16 thoughts on “What is the weight of air? An experiment I would never do with kids.

    1. Mirjam

      I know, right? I can see the appeal of doing something super simple as a demonstration, though, and that it would be nice to compare “air” to “no air”, even though this kinda backfired. How about a barometer inside a container which is then evacuated?

  1. Ib

    Du brauchst nen “like-button” für Deinen Blog. Ich lese den häufig, habe aber oft nix vernünftiges hinzuzufügen da Dein Text schon so ausfüllend (und verständlich!) ist. .-)

  2. David Smith

    Absolute twaddle.
    Is there more air inside the balloon once you’ve blown it up?
    Yes, as you had to put more air inside it to raise the pressure i.e. blow into it.
    Does the balloon plus air inside it weigh more than the balloon without (or very little) air in it?
    Therefore the air has weight. Whether it has been compressed or not makes no difference.

    1. Mirjam

      But the question was what the weight of air is, not whether or not air has weight. Which, I’m sure you’ll agree, depends on both volume and pressure.

      1. Robert Bowers

        Anytime you add volume, you necessarily add weight regardless of pressure.
        Look at atomic weights of the gases making up said air, add them by volume and weight is increased.

        1. Robert Bowers

          Without there would be no pressure, therefore air has mass and takes up space! Limited space allows for increased pressure of air. Pressure inside the balloon causes the density of the air to be increased.

    2. Peter

      What you are forgetting is that there is a buoyant force on a ballon full of air, which by archimedes is equal to the weight of air that the balloon displaces, so Mirjam is exactly right. The difference between the weight of the balloon and the buoyant force is due to a) the plastic skin, and b) the fact that the air inside the balloon is denser because it has been compressed.

  3. will caro

    A balloon with air in it must weigh more that an empty one because the ‘squishing’ caused by the elastic skin is causing more air to be crammed into the space. If the balloon is hard to fill up then there is more pressure and therefore more air than there would be in the same volume if uncompressed. You wouldn’t expect a paper bag to weigh more opened up rather than flat, would you?
    But can the small increase in the weight of the balloon be measured easily? I agree, a beam balance is by far the most visual.
    It is NEVER right to cheat an experiment – even primary school kids can catch you out.
    Science shows are just that – a script. They have very little real content and even less understanding of what is going on. They rely on the kids NOT asking questions, and that ain’t teaching!

  4. Mel

    There is nothing wrong with the experiment procedure BUT the purpose is incorrect.

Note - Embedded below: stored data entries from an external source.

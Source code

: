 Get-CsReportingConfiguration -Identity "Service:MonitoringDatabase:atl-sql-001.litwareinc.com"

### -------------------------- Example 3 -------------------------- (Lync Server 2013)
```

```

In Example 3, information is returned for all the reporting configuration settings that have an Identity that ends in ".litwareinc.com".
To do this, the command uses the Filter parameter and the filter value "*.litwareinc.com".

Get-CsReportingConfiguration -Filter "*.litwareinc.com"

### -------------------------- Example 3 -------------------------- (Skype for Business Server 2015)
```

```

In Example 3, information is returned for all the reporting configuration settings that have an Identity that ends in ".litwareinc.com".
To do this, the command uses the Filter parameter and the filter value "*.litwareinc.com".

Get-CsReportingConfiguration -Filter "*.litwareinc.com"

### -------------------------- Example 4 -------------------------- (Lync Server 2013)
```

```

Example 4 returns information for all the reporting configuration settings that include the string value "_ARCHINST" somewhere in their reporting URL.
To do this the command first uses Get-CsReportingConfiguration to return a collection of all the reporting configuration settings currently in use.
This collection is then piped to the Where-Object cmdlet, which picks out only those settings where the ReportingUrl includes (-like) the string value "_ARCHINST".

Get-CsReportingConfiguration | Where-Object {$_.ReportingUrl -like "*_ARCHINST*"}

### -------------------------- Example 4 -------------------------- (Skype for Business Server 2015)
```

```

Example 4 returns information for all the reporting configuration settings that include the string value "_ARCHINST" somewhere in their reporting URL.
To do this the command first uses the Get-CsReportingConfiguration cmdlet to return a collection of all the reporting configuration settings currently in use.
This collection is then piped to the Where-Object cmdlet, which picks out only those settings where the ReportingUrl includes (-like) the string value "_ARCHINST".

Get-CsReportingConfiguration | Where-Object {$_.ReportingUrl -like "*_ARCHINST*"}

    This experiment should be used to demonstrate to kids that GASES TAKE UP SPACE AND HAVE MASS (sorry for the caps but I can’t bold on here). The right terminology and purpose needs to be made clear to students for an experiment to help them develop correct scientific conceptual knowledge

  5. Pingback: How Many Balloons Does It Take To Lift A Person? – Bescord

  6. ozdal

    What if you fill the balloon with helium instead of air. Then the balance will tilt the other way. Does this mean that Helium has negative weight? :-)

    Although this demo might work for school kids, it is not a method to show that gasses have mass/weight or how to measure it. I assume you have to use a glass container and fill it with a gas and weigh before and after. That way the shape of the container doesn’t change when you add the gas.